I disagree strongly with those who say that university students should not be involved in “politics”. As budding leaders, they have every right to be not only informed, but also involved. But this involvement must come with a deep understanding of the issues at stake — an understanding that is possible only if we “catch ’em young” and train them to think for themselves.
It is also a well-established realisation amongst educationists across the globe that the new world order demands “skills” more than “content” — skills such as problem-solving, creative thinking, team-work, leadership, empathy. In our country, the child is forced to dive into an ocean of content almost from nursery. By class 12, the volume of content is frightening, leaving little time for anything else. Add the pressure of preparing for a multitude of entrance examinations, and any thought of “skills” goes out of the window.
One possible way forward, but one which will require considerable political will and imagination, would be to scrap the current class 10 board examination (which is not taken very seriously anyway) and have the final board examination in class 11 instead. The “Plus Two” system was introduced with the hope that students who were not really academically inclined would opt for the vocational courses on offer and not bother about formal university. Given the Indian penchant for a “degree” and our aversion for anything remotely resembling manual labour, the system never really took off.

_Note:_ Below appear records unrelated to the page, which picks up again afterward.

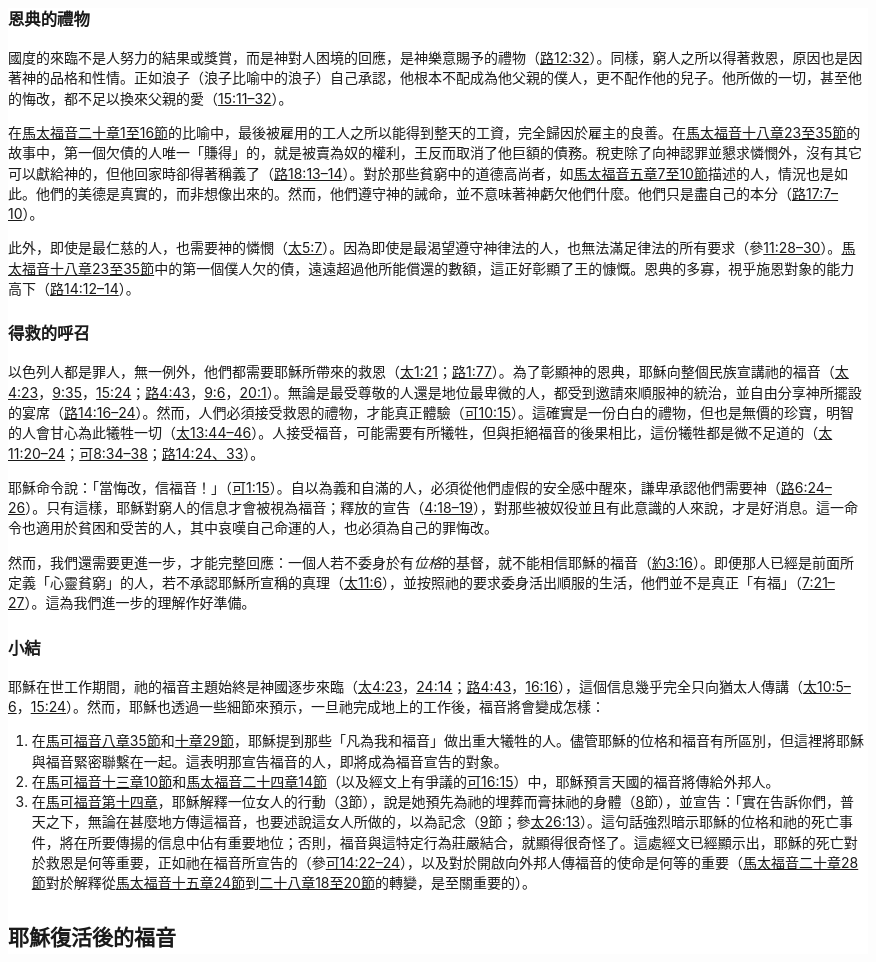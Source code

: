 ### 恩典的禮物

國度的來臨不是人努力的結果或獎賞，而是神對人困境的回應，是神樂意賜予的禮物（[路12:32](https://ref.ly/Luke12:32)）。同樣，窮人之所以得著救恩，原因也是因著神的品格和性情。正如浪子（浪子比喻中的浪子）自己承認，他根本不配成為他父親的僕人，更不配作他的兒子。他所做的一切，甚至他的悔改，都不足以換來父親的愛（[15:11–32](https://ref.ly/Luke15:11-Luke15:32)）。

在[馬太福音二十章1至16節](https://ref.ly/Matt20:1-Matt20:16)的比喻中，最後被雇用的工人之所以能得到整天的工資，完全歸因於雇主的良善。在[馬太福音十八章23至35節](https://ref.ly/Matt18:23-Matt18:35)的故事中，第一個欠債的人唯一「賺得」的，就是被賣為奴的權利，王反而取消了他巨額的債務。稅吏除了向神認罪並懇求憐憫外，沒有其它可以獻給神的，但他回家時卻得著稱義了（[路18:13–14](https://ref.ly/Luke18:13-Luke18:14)）。對於那些貧窮中的道德高尚者，如[馬太福音五章7至10節](https://ref.ly/Matt5:7-Matt5:10)描述的人，情況也是如此。他們的美德是真實的，而非想像出來的。然而，他們遵守神的誡命，並不意味著神虧欠他們什麼。他們只是盡自己的本分（[路17:7–10](https://ref.ly/Luke17:7-Luke17:10)）。

此外，即使是最仁慈的人，也需要神的憐憫（[太5:7](https://ref.ly/Matt5:7)）。因為即使是最渴望遵守神律法的人，也無法滿足律法的所有要求（參[11:28–30](https://ref.ly/Matt11:28-Matt11:30)）。[馬太福音十八章23至35節](https://ref.ly/Matt18:23-Matt18:35)中的第一個僕人欠的債，遠遠超過他所能償還的數額，這正好彰顯了王的慷慨。恩典的多寡，視乎施恩對象的能力高下（[路14:12–14](https://ref.ly/Luke14:12-Luke14:14)）。

### 得救的呼召

以色列人都是罪人，無一例外，他們都需要耶穌所帶來的救恩（[太1:21](https://ref.ly/Matt1:21)；[路1:77](https://ref.ly/Luke1:77)）。為了彰顯神的恩典，耶穌向整個民族宣講祂的福音（[太4:23](https://ref.ly/Matt4:23)，[9:35](https://ref.ly/Matt9:35)，[15:24](https://ref.ly/Matt15:24)；[路4:43](https://ref.ly/Luke4:43)，[9:6](https://ref.ly/Luke9:6)，[20:1](https://ref.ly/Luke20:1)）。無論是最受尊敬的人還是地位最卑微的人，都受到邀請來順服神的統治，並自由分享神所擺設的宴席（[路14:16–24](https://ref.ly/Luke14:16-Luke14:24)）。然而，人們必須接受救恩的禮物，才能真正體驗（[可10:15](https://ref.ly/Mark10:15)）。這確實是一份白白的禮物，但也是無價的珍寶，明智的人會甘心為此犧牲一切（[太13:44–46](https://ref.ly/Matt13:44-Matt13:46)）。人接受福音，可能需要有所犧牲，但與拒絕福音的後果相比，這份犧牲都是微不足道的（[太11:20–24](https://ref.ly/Matt11:20-Matt11:24)；[可8:34–38](https://ref.ly/Mark8:34-Mark8:39)；[路14:24、33](https://ref.ly/Luke14:24,Luke14:33)）。

耶穌命令說：「當悔改，信福音！」（[可1:15](https://ref.ly/Mark1:15)）。自以為義和自滿的人，必須從他們虛假的安全感中醒來，謙卑承認他們需要神（[路6:24–26](https://ref.ly/Luke6:24-Luke6:26)）。只有這樣，耶穌對窮人的信息才會被視為福音；釋放的宣告（[4:18–19](https://ref.ly/Luke4:18-Luke4:19)），對那些被奴役並且有此意識的人來說，才是好消息。這一命令也適用於貧困和受苦的人，其中哀嘆自己命運的人，也必須為自己的罪悔改。

然而，我們還需要更進一步，才能完整回應：一個人若不委身於有*位格*的基督，就不能相信耶穌的福音（[約3:16](https://ref.ly/John3:16)）。即便那人已經是前面所定義「心靈貧窮」的人，若不承認耶穌所宣稱的真理（[太11:6](https://ref.ly/Matt11:6)），並按照祂的要求委身活出順服的生活，他們並不是真正「有福」（[7:21–27](https://ref.ly/Matt7:21-Matt7:27)）。這為我們進一步的理解作好準備。

### 小結

耶穌在世工作期間，祂的福音主題始終是神國逐步來臨（[太4:23](https://ref.ly/Matt4:23)，[24:14](https://ref.ly/Matt24:14)；[路4:43](https://ref.ly/Luke4:43)，[16:16](https://ref.ly/Luke16:16)），這個信息幾乎完全只向猶太人傳講（[太10:5–6](https://ref.ly/Matt10:5-Matt10:6)，[15:24](https://ref.ly/Matt15:24)）。然而，耶穌也透過一些細節來預示，一旦祂完成地上的工作後，福音將會變成怎樣：

1. 在[馬可福音八章35節](https://ref.ly/Mark8:35)和[十章29節](https://ref.ly/Mark10:29)，耶穌提到那些「凡為我和福音」做出重大犧牲的人。儘管耶穌的位格和福音有所區別，但這裡將耶穌與福音緊密聯繫在一起。這表明那宣告福音的人，即將成為福音宣告的對象。
2. 在[馬可福音十三章10節](https://ref.ly/Mark13:10)和[馬太福音二十四章14節](https://ref.ly/Matt24:14)（以及經文上有爭議的[可16:15](https://ref.ly/Mark16:15)）中，耶穌預言天國的福音將傳給外邦人。
3. 在[馬可福音第十四章](https://ref.ly/Mark14:1-Mark14:72)，耶穌解釋一位女人的行動（[3](https://ref.ly/Mark14:3)節），說是她預先為祂的埋葬而膏抹祂的身體（[8](https://ref.ly/Mark14:8)節），並宣告：「實在告訴你們，普天之下，無論在甚麼地方傳這福音，也要述說這女人所做的，以為記念（[9](https://ref.ly/Mark14:9)節；參[太26:13](https://ref.ly/Matt26:13)）。這句話強烈暗示耶穌的位格和祂的死亡事件，將在所要傳揚的信息中佔有重要地位；否則，福音與這特定行為莊嚴結合，就顯得很奇怪了。這處經文已經顯示出，耶穌的死亡對於救恩是何等重要，正如祂在福音所宣告的（參[可14:22–24](https://ref.ly/Mark14:22-Mark14:24)），以及對於開啟向外邦人傳福音的使命是何等的重要（[馬太福音二十章28節](https://ref.ly/Matt20:28)對於解釋從[馬太福音十五章24節](https://ref.ly/Matt15:24)到[二十八章18至20節](https://ref.ly/Matt28:18-Matt28:20)的轉變，是至關重要的）。

耶穌復活後的福音
--------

Class 12 should then be treated as a “college preparation year”, the curriculum for which could be drawn up in conjunction with universities. This curriculum, broadly speaking, would try and develop all the skills a good university requires of its students — critical thinking, analytical ability, research, reference . In the process, students would develop the maturity to be independent thinkers and take informed decisions. University life would become
that much easier and meaningful. Of course, a lot of the fine print would need to be worked out — but surely we can begin by just debating this issue.